Exercise directions:
Locate every line in the material below that has the word "Rparallel". Copy each of those lines.

Extracted data:
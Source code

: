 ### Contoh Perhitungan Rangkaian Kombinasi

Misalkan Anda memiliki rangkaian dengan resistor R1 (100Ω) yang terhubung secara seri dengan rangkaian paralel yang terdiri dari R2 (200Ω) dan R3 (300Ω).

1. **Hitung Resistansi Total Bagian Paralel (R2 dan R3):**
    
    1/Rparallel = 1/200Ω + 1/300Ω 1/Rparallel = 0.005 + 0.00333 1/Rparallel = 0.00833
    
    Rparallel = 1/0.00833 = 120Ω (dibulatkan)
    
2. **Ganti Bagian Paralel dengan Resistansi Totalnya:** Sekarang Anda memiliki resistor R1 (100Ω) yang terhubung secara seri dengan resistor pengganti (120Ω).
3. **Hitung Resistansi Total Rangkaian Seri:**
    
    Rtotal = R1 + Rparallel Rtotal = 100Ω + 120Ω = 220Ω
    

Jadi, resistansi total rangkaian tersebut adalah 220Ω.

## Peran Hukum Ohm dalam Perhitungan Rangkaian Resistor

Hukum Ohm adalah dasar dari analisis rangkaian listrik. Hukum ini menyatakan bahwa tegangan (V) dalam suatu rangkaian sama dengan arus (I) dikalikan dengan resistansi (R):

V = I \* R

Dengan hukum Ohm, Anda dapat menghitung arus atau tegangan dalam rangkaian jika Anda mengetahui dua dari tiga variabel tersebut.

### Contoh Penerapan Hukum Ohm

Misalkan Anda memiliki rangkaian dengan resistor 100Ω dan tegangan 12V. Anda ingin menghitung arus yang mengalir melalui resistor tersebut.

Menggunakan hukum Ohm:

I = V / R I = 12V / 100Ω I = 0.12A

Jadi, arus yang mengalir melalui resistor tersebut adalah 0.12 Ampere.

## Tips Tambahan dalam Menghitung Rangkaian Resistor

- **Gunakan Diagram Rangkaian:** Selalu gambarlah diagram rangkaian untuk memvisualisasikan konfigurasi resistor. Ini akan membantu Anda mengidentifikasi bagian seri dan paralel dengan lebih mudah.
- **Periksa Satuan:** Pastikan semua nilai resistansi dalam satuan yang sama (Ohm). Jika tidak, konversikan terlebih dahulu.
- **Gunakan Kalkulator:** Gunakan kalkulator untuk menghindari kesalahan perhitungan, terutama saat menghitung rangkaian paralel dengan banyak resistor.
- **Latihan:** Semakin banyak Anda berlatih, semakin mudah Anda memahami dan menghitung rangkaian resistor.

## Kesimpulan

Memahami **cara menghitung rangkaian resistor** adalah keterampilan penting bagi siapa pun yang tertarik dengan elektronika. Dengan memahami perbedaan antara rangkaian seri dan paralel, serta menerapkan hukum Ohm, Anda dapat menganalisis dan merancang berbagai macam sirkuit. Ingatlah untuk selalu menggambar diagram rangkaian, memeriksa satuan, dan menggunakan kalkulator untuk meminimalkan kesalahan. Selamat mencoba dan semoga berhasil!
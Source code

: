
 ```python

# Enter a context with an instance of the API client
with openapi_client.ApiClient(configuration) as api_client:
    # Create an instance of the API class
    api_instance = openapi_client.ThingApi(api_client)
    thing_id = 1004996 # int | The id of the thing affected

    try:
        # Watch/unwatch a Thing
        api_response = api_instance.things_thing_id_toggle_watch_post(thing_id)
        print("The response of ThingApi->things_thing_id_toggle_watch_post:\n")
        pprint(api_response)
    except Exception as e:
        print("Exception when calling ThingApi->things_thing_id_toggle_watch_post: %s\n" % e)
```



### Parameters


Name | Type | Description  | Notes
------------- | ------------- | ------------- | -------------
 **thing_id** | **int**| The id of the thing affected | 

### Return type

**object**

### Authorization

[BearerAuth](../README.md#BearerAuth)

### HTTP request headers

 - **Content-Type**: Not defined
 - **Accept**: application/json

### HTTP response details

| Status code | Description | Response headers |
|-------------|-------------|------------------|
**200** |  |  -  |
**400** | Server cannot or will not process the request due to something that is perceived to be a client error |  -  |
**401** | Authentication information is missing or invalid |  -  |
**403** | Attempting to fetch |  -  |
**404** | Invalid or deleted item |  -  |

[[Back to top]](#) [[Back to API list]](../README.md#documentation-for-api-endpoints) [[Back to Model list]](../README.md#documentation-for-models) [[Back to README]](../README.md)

* * *

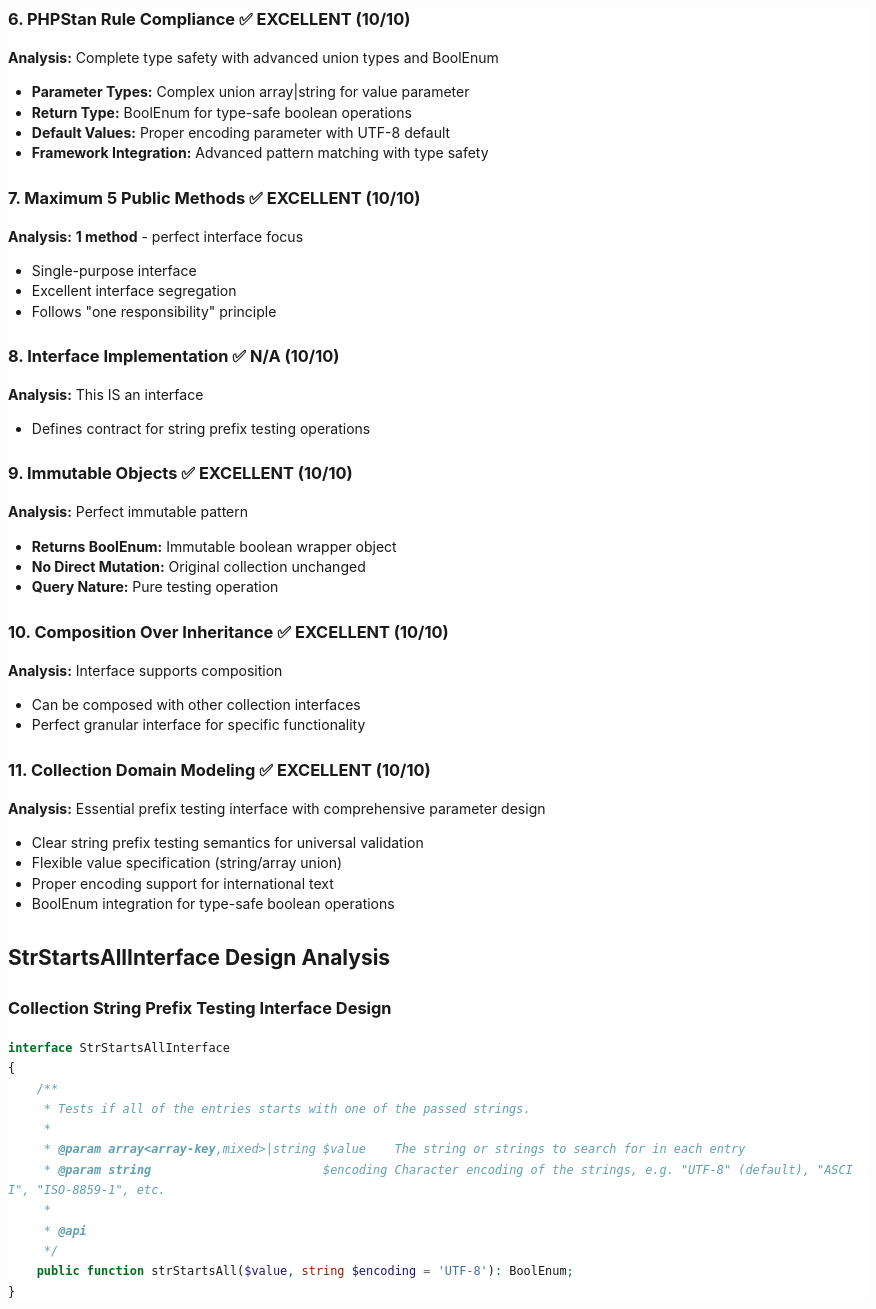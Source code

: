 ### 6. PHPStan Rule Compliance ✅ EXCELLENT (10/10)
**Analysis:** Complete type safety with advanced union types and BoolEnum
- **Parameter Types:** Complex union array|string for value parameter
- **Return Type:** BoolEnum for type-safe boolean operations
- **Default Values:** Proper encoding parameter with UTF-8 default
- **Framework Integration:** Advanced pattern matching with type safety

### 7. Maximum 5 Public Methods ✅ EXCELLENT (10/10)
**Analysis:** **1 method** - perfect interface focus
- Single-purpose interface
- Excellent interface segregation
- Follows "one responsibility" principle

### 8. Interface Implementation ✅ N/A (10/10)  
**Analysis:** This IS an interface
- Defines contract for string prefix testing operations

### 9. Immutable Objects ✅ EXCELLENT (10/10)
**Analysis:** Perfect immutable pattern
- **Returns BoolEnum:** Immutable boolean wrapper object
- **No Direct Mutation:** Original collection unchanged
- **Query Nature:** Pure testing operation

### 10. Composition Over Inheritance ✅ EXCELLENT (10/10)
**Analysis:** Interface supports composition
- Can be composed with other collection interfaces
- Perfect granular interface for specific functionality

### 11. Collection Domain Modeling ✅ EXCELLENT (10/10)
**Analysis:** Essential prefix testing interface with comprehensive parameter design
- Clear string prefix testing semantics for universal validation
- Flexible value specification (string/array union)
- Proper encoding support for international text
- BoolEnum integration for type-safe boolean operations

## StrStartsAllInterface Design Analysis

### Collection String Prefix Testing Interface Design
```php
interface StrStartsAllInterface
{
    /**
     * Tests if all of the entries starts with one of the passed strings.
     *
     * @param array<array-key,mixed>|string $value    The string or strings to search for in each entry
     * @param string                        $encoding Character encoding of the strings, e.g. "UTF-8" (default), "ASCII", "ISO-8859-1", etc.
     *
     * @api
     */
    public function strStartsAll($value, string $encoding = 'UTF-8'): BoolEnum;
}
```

Reply to the task:
    1/Rparallel = 1/200Ω + 1/300Ω 1/Rparallel = 0.005 + 0.00333 1/Rparallel = 0.00833
    Rparallel = 1/0.00833 = 120Ω (dibulatkan)
    Rtotal = R1 + Rparallel Rtotal = 100Ω + 120Ω = 220Ω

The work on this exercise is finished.